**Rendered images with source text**
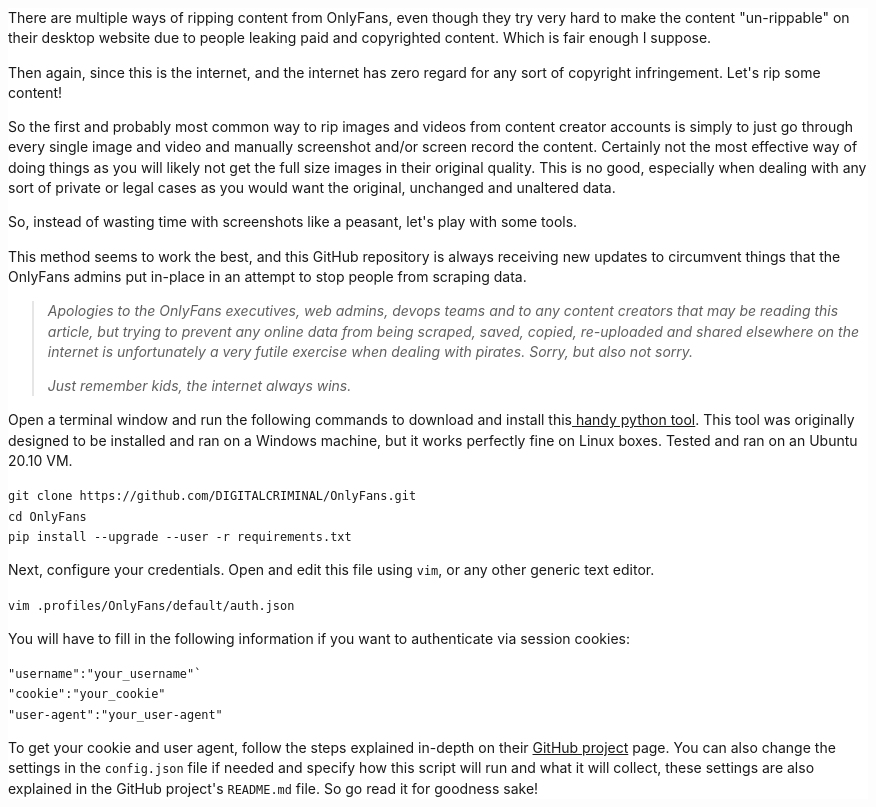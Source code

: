 There are multiple ways of ripping content from OnlyFans, even though they try very hard to make the content "un-rippable" on their desktop website due to people leaking paid and copyrighted content. Which is fair enough I suppose. 

Then again, since this is the internet, and the internet has zero regard for any sort of copyright infringement. Let's rip some content!

So the first and probably most common way to rip images and videos from content creator accounts is simply to just go through every single image and video and manually screenshot and/or screen record the content. Certainly not the most effective way of doing things as you will likely not get the full size images in their original quality. 
This is no good, especially when dealing with any sort of private or legal cases as you would want the original, unchanged and unaltered data. 

So, instead of wasting time with screenshots like a peasant, let's play with some tools.

This method seems to work the best, and this GitHub repository is always receiving new updates to circumvent things that the OnlyFans admins put in-place in an attempt to stop people from scraping data. 

> *Apologies to the OnlyFans executives, web admins, devops teams and to any content creators that may be reading this article, but trying to prevent any online data from being scraped, saved, copied, re-uploaded and shared elsewhere on the internet is unfortunately a very futile exercise when dealing with pirates.* 
> *Sorry, but also not sorry.*
>
> *Just remember kids, the internet always wins.*

Open a terminal window and run the following commands to download and install this[ handy python tool](https://github.com/DIGITALCRIMINAL/OnlyFans.git).
This tool was originally designed to be installed and ran on a Windows machine, but it works perfectly fine on Linux boxes. Tested and ran on an Ubuntu 20.10 VM.

```
git clone https://github.com/DIGITALCRIMINAL/OnlyFans.git
cd OnlyFans
pip install --upgrade --user -r requirements.txt
```

Next, configure your credentials. Open and edit this file using `vim`, or any other generic text editor. 

```
vim .profiles/OnlyFans/default/auth.json
```

You will have to fill in the following information if you want to authenticate via session cookies:

```
"username":"your_username"`
"cookie":"your_cookie"
"user-agent":"your_user-agent"
```

To get your cookie and user agent, follow the steps explained in-depth on their [GitHub project](https://github.com/DIGITALCRIMINAL/OnlyFans) page. You can also change the settings in the `config.json` file if needed and specify how this script will run and what it will collect, these settings are also explained in the GitHub project's `README.md` file. 
So go read it for goodness sake!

**WORK REQUIRED**
Your answer should be the lines from the first record down to the line containing "enough I suppose.", restated exactly, with no pictures.

**RESULT FOR THIS EXERCISE**
Source code

: There are multiple ways of ripping content from OnlyFans, even though they try very hard to make the content "un-rippable" on their desktop website due to people leaking paid and copyrighted content. Which is fair enough I suppose. 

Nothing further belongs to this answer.